Enriching data analytics with incremental data cleaning and attribute domain management

Detalhes bibliográficos
Ano de defesa: 2021
Autor(a) principal: Oliveira, Paulo Henrique de
Orientador(a): Não Informado pela instituição
Banca de defesa: Não Informado pela instituição
Tipo de documento: Tese
Tipo de acesso: Acesso aberto
Idioma: eng
Instituição de defesa: Biblioteca Digitais de Teses e Dissertações da USP
Programa de Pós-Graduação: Não Informado pela instituição
Departamento: Não Informado pela instituição
País: Não Informado pela instituição
Palavras-chave em Português:
Link de acesso: https://www.teses.usp.br/teses/disponiveis/55/55134/tde-16072021-120503/
Resumo: In the present Big Data era, many businesses have become more data-driven, seeking to improve their decision-making processes based on solid Data Analytics practices. Several steps constitute the Data Analytics pipeline and all of them involve specific approaches and technologies, which are constantly evolving. In order to accommodate new needs and trends, there is always room for improvements in the steps of Data Analytics. In this context, this PhD research has focused on improving two of those steps: (i) data cleaning and (ii) data analysis.
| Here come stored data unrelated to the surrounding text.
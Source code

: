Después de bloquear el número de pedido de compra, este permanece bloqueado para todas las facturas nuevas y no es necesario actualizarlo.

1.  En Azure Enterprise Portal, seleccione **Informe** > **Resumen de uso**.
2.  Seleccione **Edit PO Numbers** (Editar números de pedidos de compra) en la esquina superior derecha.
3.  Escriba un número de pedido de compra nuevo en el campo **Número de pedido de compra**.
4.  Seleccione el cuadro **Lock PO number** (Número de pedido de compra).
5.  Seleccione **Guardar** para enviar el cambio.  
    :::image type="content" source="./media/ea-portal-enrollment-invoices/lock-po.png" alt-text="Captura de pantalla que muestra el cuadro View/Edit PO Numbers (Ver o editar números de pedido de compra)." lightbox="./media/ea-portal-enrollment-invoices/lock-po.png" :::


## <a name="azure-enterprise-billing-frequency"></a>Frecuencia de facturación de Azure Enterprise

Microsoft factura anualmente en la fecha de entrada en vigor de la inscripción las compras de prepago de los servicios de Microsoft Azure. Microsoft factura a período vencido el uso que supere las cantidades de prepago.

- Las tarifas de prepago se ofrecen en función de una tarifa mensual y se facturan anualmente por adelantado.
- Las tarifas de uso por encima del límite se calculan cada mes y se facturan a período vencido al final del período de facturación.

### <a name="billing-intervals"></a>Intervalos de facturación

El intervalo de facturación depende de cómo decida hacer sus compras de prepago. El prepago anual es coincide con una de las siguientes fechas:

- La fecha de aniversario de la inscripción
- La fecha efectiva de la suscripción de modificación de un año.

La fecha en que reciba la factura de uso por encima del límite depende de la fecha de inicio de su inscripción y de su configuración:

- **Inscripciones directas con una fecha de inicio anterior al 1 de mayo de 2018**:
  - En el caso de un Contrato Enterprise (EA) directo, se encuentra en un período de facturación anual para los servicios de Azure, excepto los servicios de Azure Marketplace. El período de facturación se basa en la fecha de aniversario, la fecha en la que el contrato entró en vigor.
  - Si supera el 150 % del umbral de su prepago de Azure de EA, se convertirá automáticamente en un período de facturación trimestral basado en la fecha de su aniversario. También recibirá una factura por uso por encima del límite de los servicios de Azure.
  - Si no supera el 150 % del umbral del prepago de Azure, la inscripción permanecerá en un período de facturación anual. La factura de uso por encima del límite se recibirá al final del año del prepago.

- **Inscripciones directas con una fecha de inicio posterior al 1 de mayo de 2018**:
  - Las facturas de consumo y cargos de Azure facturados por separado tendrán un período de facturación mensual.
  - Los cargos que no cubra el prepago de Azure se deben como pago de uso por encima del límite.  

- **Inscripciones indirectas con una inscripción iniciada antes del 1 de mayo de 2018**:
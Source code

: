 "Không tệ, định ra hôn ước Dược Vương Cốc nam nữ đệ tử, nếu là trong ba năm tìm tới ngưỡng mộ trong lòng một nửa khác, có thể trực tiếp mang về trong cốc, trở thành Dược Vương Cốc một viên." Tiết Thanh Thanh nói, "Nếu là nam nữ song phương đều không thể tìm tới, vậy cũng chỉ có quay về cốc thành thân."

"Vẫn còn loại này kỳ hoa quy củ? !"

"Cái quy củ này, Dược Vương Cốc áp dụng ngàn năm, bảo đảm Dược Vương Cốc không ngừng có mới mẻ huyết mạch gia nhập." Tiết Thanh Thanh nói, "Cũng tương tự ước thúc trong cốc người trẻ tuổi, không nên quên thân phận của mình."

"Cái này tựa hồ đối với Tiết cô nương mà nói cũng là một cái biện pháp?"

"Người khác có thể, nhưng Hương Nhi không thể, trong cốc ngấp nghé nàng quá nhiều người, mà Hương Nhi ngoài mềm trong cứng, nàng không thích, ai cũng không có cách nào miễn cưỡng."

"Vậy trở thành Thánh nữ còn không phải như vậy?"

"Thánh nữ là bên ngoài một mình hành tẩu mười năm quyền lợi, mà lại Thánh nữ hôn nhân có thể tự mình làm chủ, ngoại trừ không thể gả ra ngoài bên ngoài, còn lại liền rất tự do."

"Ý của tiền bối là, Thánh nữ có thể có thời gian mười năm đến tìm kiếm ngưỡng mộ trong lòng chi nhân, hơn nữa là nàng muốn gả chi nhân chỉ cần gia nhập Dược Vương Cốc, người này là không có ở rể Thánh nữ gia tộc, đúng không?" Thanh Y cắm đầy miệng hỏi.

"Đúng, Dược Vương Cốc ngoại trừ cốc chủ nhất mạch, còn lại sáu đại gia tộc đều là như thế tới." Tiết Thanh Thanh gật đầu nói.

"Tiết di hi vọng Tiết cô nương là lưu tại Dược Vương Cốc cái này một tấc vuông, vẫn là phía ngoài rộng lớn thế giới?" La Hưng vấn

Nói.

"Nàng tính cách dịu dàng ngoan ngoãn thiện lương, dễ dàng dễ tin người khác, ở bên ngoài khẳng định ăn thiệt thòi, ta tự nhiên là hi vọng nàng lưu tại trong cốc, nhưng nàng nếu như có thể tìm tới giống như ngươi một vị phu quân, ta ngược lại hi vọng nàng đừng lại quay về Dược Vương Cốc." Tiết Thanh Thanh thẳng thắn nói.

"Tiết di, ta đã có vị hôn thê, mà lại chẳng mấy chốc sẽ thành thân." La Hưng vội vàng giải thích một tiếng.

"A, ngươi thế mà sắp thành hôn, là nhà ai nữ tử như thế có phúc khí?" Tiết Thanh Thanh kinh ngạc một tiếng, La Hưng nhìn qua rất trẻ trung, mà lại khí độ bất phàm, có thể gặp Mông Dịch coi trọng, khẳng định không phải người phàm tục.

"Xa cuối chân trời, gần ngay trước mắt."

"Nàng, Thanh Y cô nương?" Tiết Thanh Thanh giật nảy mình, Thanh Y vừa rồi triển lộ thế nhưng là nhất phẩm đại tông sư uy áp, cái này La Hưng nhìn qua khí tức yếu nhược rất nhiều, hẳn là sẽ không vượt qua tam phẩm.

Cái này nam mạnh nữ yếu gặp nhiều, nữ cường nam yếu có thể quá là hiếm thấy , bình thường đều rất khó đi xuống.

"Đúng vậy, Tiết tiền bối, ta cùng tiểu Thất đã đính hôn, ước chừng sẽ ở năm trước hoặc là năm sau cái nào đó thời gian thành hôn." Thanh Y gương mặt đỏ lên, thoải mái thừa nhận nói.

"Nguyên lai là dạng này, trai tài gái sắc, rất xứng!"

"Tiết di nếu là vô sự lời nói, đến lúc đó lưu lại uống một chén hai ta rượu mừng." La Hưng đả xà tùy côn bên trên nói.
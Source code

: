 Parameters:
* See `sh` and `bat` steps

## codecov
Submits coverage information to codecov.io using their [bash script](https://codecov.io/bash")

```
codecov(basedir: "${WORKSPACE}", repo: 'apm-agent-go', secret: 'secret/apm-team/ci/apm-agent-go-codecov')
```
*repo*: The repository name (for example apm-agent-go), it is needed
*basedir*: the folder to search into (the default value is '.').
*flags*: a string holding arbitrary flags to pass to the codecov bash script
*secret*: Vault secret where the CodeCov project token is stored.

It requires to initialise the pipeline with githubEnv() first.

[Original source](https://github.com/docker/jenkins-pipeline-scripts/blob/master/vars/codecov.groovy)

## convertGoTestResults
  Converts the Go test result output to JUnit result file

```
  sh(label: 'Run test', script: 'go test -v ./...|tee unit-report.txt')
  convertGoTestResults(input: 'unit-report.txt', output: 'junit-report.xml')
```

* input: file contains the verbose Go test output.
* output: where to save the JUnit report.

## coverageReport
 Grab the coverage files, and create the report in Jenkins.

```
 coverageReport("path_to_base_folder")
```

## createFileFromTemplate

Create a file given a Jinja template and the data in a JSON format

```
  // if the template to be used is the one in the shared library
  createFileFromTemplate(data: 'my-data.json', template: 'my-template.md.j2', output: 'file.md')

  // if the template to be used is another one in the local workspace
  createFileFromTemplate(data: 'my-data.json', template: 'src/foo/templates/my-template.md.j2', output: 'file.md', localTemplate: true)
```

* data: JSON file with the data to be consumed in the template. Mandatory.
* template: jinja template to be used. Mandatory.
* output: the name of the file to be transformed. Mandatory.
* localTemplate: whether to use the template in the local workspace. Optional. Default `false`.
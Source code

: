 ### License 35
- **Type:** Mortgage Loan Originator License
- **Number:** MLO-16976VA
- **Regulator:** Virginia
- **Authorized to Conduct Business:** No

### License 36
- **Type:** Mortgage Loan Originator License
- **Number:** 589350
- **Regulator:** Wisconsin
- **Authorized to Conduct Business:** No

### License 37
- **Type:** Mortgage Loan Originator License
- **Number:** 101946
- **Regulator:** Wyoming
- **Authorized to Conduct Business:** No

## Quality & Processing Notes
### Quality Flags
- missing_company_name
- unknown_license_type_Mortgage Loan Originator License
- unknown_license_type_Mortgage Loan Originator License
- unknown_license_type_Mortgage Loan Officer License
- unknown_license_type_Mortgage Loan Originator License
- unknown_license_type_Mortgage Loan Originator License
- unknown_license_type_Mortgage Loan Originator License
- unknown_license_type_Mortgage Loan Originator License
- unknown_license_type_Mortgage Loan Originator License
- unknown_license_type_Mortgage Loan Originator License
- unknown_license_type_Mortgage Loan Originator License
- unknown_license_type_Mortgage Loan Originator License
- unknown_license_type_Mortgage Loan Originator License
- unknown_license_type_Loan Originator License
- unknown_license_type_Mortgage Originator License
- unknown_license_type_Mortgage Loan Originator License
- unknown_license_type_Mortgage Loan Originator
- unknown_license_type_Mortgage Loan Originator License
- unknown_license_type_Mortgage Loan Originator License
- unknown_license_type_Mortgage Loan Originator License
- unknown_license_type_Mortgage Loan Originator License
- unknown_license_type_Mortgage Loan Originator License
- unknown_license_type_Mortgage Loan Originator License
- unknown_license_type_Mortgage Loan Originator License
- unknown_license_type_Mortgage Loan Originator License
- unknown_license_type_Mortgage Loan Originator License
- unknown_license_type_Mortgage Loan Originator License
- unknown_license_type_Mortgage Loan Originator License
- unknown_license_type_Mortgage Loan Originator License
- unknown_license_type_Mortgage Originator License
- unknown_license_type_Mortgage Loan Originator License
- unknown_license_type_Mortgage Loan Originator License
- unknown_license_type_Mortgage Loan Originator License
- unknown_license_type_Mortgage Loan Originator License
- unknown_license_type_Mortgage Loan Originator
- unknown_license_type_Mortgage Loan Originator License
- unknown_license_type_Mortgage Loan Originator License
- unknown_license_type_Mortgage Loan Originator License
Regarding the first step, we addressed the problem of performing data cleaning incrementally, considering dynamic scenarios with incoming data batches, as well as holistically, that is, jointly taking into account multiple error detection criteria. As a result, we have developed an incremental data cleaning framework which significantly outperforms competitors, enabling higher efficiency while compromising little on repair quality, as well as addresses the problem in an innovative way, hence filling a gap in the literature. Regarding the second improved step, we addressed the problem of handling queries over an Attribute Domain, which consists of the set of stored values within a domain of attributes, usually across multiple relations. As a result, we have proposed three contributions: (a) the Domain Index, an access method for efficiently performing queries over Attribute Domains, which we refer to as Domain Queries; (b) a comprehensive case study of Domain Indexes applied to the medical domain, focusing on content-based Domain Queries for supporting physicians in decision-making; and (c) an approach for including support to Attribute Domains as first-class citizens in a Relational Database Management System (RDBMS). Together, those contributions target a distinct category of queries which, until the execution of this PhD research, had not been addressed in the literature elsewhere. Experimental results highlight the superior performance enabled by the Domain Index compared to existing techniques of modern RDBMSs, which not only are inefficient in several scenarios, but also are not always applicable. Ultimately, those contributions enrich data analyses down the road. Hence, this PhD research advances the state of the art in the field of Data Analytics, as well as opens several directions for future work.